::: The data :::
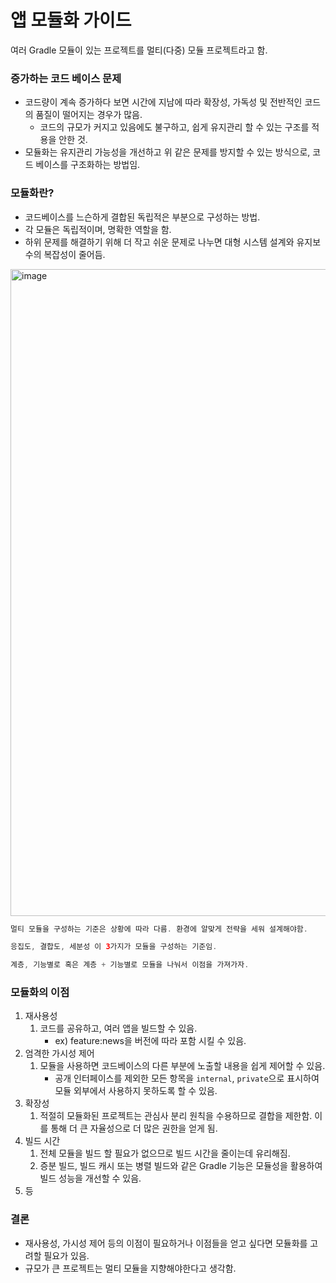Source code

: # 앱 모듈화 가이드

여러 Gradle 모듈이 있는 프로젝트를 멀티(다중) 모듈 프로젝트라고 함.

### 증가하는 코드 베이스 문제

- 코드량이 계속 증가하다 보면 시간에 지남에 따라 확장성, 가독성 및 전반적인 코드의 품질이 떨어지는 경우가 많음.
    - 코드의 규모가 커지고 있음에도 불구하고, 쉽게 유지관리 할 수 있는 구조를 적용을 안한 것.
- 모듈화는 유지관리 가능성을 개선하고 위 같은 문제를 방지할 수 있는 방식으로, 코드 베이스를 구조화하는 방법임.

### 모듈화란?

- 코드베이스를 느슨하게 결합된 독립적은 부분으로 구성하는 방법.
- 각 모듈은 독립적이며, 명확한 역할을 함.
- 하위 문제를 해결하기 위해 더 작고 쉬운 문제로 나누면 대형 시스템 설계와 유지보수의 복잡성이 줄어듬.
  
<img width="1035" alt="image" src="https://github.com/jiwon2724/TIL/assets/70135188/64a5543c-eee4-445f-9e68-81e0bc325b35">

```kotlin
멀티 모듈을 구성하는 기준은 상황에 따라 다름. 환경에 알맞게 전략을 세워 설계해야함.

응집도, 결합도, 세분성 이 3가지가 모듈을 구성하는 기준임.

계층, 기능별로 혹은 계층 + 기능별로 모듈을 나눠서 이점을 가져가자.
```

### 모듈화의 이점

1. 재사용성
    1. 코드를 공유하고, 여러 앱을 빌드할 수 있음.
        - ex) feature:news을 버전에 따라 포함 시킬 수 있음.
2. 엄격한 가시성 제어
    1. 모듈을 사용하면 코드베이스의 다른 부분에 노출할 내용을 쉽게 제어할 수 있음.
        - 공개 인터페이스를 제외한 모든 항목을 `internal`, `private`으로 표시하여 모듈 외부에서 사용하지 못하도록 할 수 있음.
3. 확장성
    1. 적절히 모듈화된 프로젝트는 관심사 분리 원칙을 수용하므로 결합을 제한함. 이를 통해 더 큰 자율성으로 더 많은 권한을 얻게 됨.
4. 빌드 시간
    1. 전체 모듈을 빌드 할 필요가 없으므로 빌드 시간을 줄이는데 유리해짐.
    2. 증분 빌드, 빌드 캐시 또는 병렬 빌드와 같은 Gradle 기능은 모듈성을 활용하여 빌드 성능을 개선할 수 있음.
5. 등

### 결론

- 재사용성, 가시성 제어 등의 이점이 필요하거나 이점들을 얻고 싶다면 모듈화를 고려할 필요가 있음.
- 규모가 큰 프로젝트는 멀티 모듈을 지향해야한다고 생각함.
:::
From the listing above, return every line that contains the word "재사용성".

# Answer space
1. 재사용성
- 재사용성, 가시성 제어 등의 이점이 필요하거나 이점들을 얻고 싶다면 모듈화를 고려할 필요가 있음.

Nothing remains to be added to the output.